*** Begin section ***

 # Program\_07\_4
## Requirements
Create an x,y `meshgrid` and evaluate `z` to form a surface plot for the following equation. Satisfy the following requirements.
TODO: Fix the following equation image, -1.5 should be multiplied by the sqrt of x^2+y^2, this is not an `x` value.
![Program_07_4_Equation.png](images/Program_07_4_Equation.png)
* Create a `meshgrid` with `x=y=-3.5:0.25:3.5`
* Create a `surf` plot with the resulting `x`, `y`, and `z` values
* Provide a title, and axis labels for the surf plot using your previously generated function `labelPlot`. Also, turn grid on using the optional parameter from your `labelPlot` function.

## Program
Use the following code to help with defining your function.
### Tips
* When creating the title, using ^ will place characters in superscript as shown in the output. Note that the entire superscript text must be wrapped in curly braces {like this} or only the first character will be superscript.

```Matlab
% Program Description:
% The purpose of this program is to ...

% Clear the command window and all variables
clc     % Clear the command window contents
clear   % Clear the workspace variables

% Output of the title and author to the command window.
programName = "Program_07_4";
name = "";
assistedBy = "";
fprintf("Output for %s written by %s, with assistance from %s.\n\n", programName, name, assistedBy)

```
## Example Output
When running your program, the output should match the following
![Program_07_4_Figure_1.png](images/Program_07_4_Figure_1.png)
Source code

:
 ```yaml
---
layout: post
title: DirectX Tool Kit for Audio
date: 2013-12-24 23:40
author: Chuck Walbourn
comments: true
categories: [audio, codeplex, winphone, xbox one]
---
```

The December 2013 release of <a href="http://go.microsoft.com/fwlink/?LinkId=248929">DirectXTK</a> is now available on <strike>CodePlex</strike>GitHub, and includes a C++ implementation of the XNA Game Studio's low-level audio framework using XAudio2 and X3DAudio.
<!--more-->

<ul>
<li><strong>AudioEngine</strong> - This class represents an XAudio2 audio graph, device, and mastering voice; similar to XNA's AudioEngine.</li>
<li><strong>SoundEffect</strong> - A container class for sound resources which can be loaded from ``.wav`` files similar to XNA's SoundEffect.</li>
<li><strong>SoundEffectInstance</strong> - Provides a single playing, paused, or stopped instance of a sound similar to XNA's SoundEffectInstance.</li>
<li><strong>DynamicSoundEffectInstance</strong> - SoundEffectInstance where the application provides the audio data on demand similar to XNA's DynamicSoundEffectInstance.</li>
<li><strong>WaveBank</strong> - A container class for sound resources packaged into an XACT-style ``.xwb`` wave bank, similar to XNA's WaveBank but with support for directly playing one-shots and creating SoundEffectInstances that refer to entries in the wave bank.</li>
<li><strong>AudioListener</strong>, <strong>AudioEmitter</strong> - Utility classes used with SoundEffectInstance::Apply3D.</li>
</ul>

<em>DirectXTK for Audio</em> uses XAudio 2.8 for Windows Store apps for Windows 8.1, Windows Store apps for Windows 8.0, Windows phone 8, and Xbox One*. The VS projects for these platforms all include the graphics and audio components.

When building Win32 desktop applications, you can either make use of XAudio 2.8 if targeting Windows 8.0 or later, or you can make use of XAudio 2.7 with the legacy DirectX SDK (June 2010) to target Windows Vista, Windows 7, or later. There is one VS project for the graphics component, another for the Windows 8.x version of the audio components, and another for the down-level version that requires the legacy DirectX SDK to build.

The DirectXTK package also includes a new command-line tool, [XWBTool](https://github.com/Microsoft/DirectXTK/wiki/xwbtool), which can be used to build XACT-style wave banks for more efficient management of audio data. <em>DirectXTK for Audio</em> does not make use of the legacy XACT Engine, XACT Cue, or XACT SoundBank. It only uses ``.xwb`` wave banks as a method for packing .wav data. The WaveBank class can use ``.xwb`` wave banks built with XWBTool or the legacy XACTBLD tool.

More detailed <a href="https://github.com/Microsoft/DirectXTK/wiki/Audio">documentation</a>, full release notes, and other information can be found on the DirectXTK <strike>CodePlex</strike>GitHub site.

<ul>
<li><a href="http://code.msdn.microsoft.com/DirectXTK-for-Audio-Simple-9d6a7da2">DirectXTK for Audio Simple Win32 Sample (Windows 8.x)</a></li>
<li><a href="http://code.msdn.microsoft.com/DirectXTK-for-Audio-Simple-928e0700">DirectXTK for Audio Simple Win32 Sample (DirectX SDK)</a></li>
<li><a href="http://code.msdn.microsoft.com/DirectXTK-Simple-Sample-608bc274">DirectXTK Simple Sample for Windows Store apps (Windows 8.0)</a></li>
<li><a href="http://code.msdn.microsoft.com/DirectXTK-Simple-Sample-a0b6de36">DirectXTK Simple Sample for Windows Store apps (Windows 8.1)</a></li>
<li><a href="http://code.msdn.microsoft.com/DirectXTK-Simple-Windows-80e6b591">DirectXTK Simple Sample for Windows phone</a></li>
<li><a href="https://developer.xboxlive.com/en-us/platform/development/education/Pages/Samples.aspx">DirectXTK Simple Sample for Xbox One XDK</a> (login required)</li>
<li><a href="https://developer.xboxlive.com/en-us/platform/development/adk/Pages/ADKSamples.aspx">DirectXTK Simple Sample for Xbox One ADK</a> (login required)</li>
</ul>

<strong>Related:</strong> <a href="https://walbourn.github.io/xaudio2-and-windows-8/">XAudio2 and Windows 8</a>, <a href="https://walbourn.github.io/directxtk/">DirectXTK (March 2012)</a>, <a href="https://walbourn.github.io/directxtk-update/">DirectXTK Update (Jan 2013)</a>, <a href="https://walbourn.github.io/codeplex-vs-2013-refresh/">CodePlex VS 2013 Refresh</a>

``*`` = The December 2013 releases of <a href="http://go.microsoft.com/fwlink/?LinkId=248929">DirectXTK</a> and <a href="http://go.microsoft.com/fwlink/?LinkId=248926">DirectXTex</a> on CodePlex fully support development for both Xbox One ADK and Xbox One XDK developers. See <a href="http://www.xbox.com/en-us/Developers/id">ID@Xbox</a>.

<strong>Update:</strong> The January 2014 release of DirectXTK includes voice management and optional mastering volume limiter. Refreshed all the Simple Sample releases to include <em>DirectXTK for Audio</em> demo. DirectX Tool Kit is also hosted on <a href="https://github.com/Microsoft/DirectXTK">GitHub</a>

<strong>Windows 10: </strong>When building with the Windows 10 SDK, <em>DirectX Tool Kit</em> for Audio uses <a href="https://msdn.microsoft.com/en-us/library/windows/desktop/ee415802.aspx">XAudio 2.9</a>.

*** End section ***

■ **Exercise description**:
Please set down the entire material above exactly as presented.

■ **Output**:
 # Program\_07\_4
## Requirements
Create an x,y `meshgrid` and evaluate `z` to form a surface plot for the following equation. Satisfy the following requirements.
TODO: Fix the following equation image, -1.5 should be multiplied by the sqrt of x^2+y^2, this is not an `x` value.
![Program_07_4_Equation.png](images/Program_07_4_Equation.png)
* Create a `meshgrid` with `x=y=-3.5:0.25:3.5`
* Create a `surf` plot with the resulting `x`, `y`, and `z` values
* Provide a title, and axis labels for the surf plot using your previously generated function `labelPlot`. Also, turn grid on using the optional parameter from your `labelPlot` function.

## Program
Use the following code to help with defining your function.
### Tips
* When creating the title, using ^ will place characters in superscript as shown in the output. Note that the entire superscript text must be wrapped in curly braces {like this} or only the first character will be superscript.

```Matlab
% Program Description:
% The purpose of this program is to ...

% Clear the command window and all variables
clc     % Clear the command window contents
clear   % Clear the workspace variables

% Output of the title and author to the command window.
programName = "Program_07_4";
name = "";
assistedBy = "";
fprintf("Output for %s written by %s, with assistance from %s.\n\n", programName, name, assistedBy)

```
## Example Output
When running your program, the output should match the following
![Program_07_4_Figure_1.png](images/Program_07_4_Figure_1.png)
Source code

:
 ```yaml
---
layout: post
title: DirectX Tool Kit for Audio
date: 2013-12-24 23:40
author: Chuck Walbourn
comments: true
categories: [audio, codeplex, winphone, xbox one]
---
```

The December 2013 release of <a href="http://go.microsoft.com/fwlink/?LinkId=248929">DirectXTK</a> is now available on <strike>CodePlex</strike>GitHub, and includes a C++ implementation of the XNA Game Studio's low-level audio framework using XAudio2 and X3DAudio.
<!--more-->

<ul>
<li><strong>AudioEngine</strong> - This class represents an XAudio2 audio graph, device, and mastering voice; similar to XNA's AudioEngine.</li>
<li><strong>SoundEffect</strong> - A container class for sound resources which can be loaded from ``.wav`` files similar to XNA's SoundEffect.</li>
<li><strong>SoundEffectInstance</strong> - Provides a single playing, paused, or stopped instance of a sound similar to XNA's SoundEffectInstance.</li>
<li><strong>DynamicSoundEffectInstance</strong> - SoundEffectInstance where the application provides the audio data on demand similar to XNA's DynamicSoundEffectInstance.</li>
<li><strong>WaveBank</strong> - A container class for sound resources packaged into an XACT-style ``.xwb`` wave bank, similar to XNA's WaveBank but with support for directly playing one-shots and creating SoundEffectInstances that refer to entries in the wave bank.</li>
<li><strong>AudioListener</strong>, <strong>AudioEmitter</strong> - Utility classes used with SoundEffectInstance::Apply3D.</li>
</ul>

<em>DirectXTK for Audio</em> uses XAudio 2.8 for Windows Store apps for Windows 8.1, Windows Store apps for Windows 8.0, Windows phone 8, and Xbox One*. The VS projects for these platforms all include the graphics and audio components.

When building Win32 desktop applications, you can either make use of XAudio 2.8 if targeting Windows 8.0 or later, or you can make use of XAudio 2.7 with the legacy DirectX SDK (June 2010) to target Windows Vista, Windows 7, or later. There is one VS project for the graphics component, another for the Windows 8.x version of the audio components, and another for the down-level version that requires the legacy DirectX SDK to build.

The DirectXTK package also includes a new command-line tool, [XWBTool](https://github.com/Microsoft/DirectXTK/wiki/xwbtool), which can be used to build XACT-style wave banks for more efficient management of audio data. <em>DirectXTK for Audio</em> does not make use of the legacy XACT Engine, XACT Cue, or XACT SoundBank. It only uses ``.xwb`` wave banks as a method for packing .wav data. The WaveBank class can use ``.xwb`` wave banks built with XWBTool or the legacy XACTBLD tool.

More detailed <a href="https://github.com/Microsoft/DirectXTK/wiki/Audio">documentation</a>, full release notes, and other information can be found on the DirectXTK <strike>CodePlex</strike>GitHub site.

<ul>
<li><a href="http://code.msdn.microsoft.com/DirectXTK-for-Audio-Simple-9d6a7da2">DirectXTK for Audio Simple Win32 Sample (Windows 8.x)</a></li>
<li><a href="http://code.msdn.microsoft.com/DirectXTK-for-Audio-Simple-928e0700">DirectXTK for Audio Simple Win32 Sample (DirectX SDK)</a></li>
<li><a href="http://code.msdn.microsoft.com/DirectXTK-Simple-Sample-608bc274">DirectXTK Simple Sample for Windows Store apps (Windows 8.0)</a></li>
<li><a href="http://code.msdn.microsoft.com/DirectXTK-Simple-Sample-a0b6de36">DirectXTK Simple Sample for Windows Store apps (Windows 8.1)</a></li>
<li><a href="http://code.msdn.microsoft.com/DirectXTK-Simple-Windows-80e6b591">DirectXTK Simple Sample for Windows phone</a></li>
<li><a href="https://developer.xboxlive.com/en-us/platform/development/education/Pages/Samples.aspx">DirectXTK Simple Sample for Xbox One XDK</a> (login required)</li>
<li><a href="https://developer.xboxlive.com/en-us/platform/development/adk/Pages/ADKSamples.aspx">DirectXTK Simple Sample for Xbox One ADK</a> (login required)</li>
</ul>

<strong>Related:</strong> <a href="https://walbourn.github.io/xaudio2-and-windows-8/">XAudio2 and Windows 8</a>, <a href="https://walbourn.github.io/directxtk/">DirectXTK (March 2012)</a>, <a href="https://walbourn.github.io/directxtk-update/">DirectXTK Update (Jan 2013)</a>, <a href="https://walbourn.github.io/codeplex-vs-2013-refresh/">CodePlex VS 2013 Refresh</a>

``*`` = The December 2013 releases of <a href="http://go.microsoft.com/fwlink/?LinkId=248929">DirectXTK</a> and <a href="http://go.microsoft.com/fwlink/?LinkId=248926">DirectXTex</a> on CodePlex fully support development for both Xbox One ADK and Xbox One XDK developers. See <a href="http://www.xbox.com/en-us/Developers/id">ID@Xbox</a>.

<strong>Update:</strong> The January 2014 release of DirectXTK includes voice management and optional mastering volume limiter. Refreshed all the Simple Sample releases to include <em>DirectXTK for Audio</em> demo. DirectX Tool Kit is also hosted on <a href="https://github.com/Microsoft/DirectXTK">GitHub</a>

<strong>Windows 10: </strong>When building with the Windows 10 SDK, <em>DirectX Tool Kit</em> for Audio uses <a href="https://msdn.microsoft.com/en-us/library/windows/desktop/ee415802.aspx">XAudio 2.9</a>.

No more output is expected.